The firebrand Duterte has been slowly edging away from Washington after coming to power in late June. A series of spats and heated remarks finally resulted in his making good on the promise to mend ties with historic rival, China.
“Your stay in my country was for your own benefit. So time to say goodbye, my friend,” Duterte said, as members of the Filipino expat community in Beijing listened in the audience. He was of course referring to the military presence enjoyed by Washington at a number of Filipino bases – something he’s been particularly vocal against since September.
“No more American interference. No more American exercises. What for?” he told the audience.
“I will not go to America anymore. I will just be insulted there,” he added, before doing something no political analyst thought a world leader would ever do once, let alone twice: calling US President Barack Obama a “son of a whore” again.
US-Philippines relations have been in a death spiral ever since the Obama administration started voicing concern over Duterte’s tactics in dealing with drug crime. Manila didn’t like Washington’s stance one bit, and Duterte issued a series of fiery remarks warning Obama to stay out of it and stop dictating Philippines policy.
He’s been touting the economic and political benefits of a relationship with China ever since.
“What kept us from China was not our own making. I will charter a new course,” the Philippine leader said as quoted by the PhilStar.
The two countries are expected to sign over two dozen of agreements, including the above-mentioned South China Sea concession – a massive step for China, which was defiant in the face of a Hague court ruling in July, dictating that no one could be the sole claimant of the territories.

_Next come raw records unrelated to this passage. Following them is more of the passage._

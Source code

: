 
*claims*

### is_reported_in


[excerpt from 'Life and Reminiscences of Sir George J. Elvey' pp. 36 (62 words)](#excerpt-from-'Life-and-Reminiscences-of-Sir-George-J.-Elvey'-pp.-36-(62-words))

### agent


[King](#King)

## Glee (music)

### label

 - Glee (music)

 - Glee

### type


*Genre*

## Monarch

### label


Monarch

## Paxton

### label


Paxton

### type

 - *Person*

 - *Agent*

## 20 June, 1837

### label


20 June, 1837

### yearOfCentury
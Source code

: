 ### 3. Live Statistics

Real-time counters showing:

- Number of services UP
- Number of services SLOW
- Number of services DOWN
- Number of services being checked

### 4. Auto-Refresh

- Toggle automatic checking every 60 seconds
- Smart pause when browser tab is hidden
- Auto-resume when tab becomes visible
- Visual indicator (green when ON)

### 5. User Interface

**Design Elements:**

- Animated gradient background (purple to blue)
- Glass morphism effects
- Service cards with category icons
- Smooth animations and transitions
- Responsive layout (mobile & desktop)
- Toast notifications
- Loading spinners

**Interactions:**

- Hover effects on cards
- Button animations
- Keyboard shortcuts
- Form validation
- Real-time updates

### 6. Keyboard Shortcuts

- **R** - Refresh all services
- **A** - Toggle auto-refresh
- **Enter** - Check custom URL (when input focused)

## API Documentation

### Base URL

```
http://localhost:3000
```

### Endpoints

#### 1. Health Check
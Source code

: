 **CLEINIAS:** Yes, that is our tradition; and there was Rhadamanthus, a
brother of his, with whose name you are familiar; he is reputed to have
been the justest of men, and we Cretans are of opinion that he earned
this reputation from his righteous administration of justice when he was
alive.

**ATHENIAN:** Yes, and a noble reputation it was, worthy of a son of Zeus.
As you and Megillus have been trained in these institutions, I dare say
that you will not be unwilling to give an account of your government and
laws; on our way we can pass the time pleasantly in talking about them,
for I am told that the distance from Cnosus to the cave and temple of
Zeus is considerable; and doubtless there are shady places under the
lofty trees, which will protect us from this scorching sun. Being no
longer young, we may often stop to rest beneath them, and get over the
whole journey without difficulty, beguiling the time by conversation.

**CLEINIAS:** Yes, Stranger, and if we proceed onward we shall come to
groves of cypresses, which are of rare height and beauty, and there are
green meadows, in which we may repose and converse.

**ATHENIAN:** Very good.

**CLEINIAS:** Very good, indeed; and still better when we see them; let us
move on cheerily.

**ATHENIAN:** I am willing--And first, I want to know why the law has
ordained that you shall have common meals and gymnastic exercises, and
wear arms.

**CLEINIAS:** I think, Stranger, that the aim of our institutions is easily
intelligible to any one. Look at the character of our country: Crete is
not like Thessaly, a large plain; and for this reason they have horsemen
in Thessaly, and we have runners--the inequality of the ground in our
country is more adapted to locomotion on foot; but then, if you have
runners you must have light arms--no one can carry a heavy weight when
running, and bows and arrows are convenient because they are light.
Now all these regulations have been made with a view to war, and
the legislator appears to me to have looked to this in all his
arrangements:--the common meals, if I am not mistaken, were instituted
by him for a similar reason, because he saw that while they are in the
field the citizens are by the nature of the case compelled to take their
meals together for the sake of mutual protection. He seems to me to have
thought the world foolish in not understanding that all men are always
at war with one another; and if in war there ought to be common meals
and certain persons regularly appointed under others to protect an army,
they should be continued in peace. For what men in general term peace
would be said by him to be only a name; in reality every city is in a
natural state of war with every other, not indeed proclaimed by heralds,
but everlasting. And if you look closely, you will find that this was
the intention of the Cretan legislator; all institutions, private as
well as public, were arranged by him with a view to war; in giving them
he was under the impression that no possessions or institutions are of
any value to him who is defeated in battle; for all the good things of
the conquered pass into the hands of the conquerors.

Infrastructure takes particular precedence for cash-strapped Manila. There is also energy and communications deals being worked out, including a $3 billion credit from the Bank of China, according to Trade Secretary Ramon Lopez, as cited by Bloomberg in Beijing.
“I will not ask but if they offer and if they’ll ask me, you need this aid? Of course, we are very poor,” Duterte confirmed. “You need this railway? Yes sir. And if you can give us a soft loan, give us something like 20 years to pay.”
This break from the US comes after 65 years of close partnership. Expanding US presence in Asia via the Philippines has been one of the pillars of Obama’s regional policy, along with keeping troops in Okinawa, Japan.
Duterte on Wednesday explained that the China partnership does not entail full military cooperation or indeed joint energy exploration in the South China Sea, where Beijing currently holds the majority stake.
The meeting between Duterte and Xi shouldn’t center so much on the territorial disputes there, Duterte said in the run-up to Thursday’s meeting. But if the Scarborough Shoal deal is anything to go by, China has just turned a former rival into a regional ally.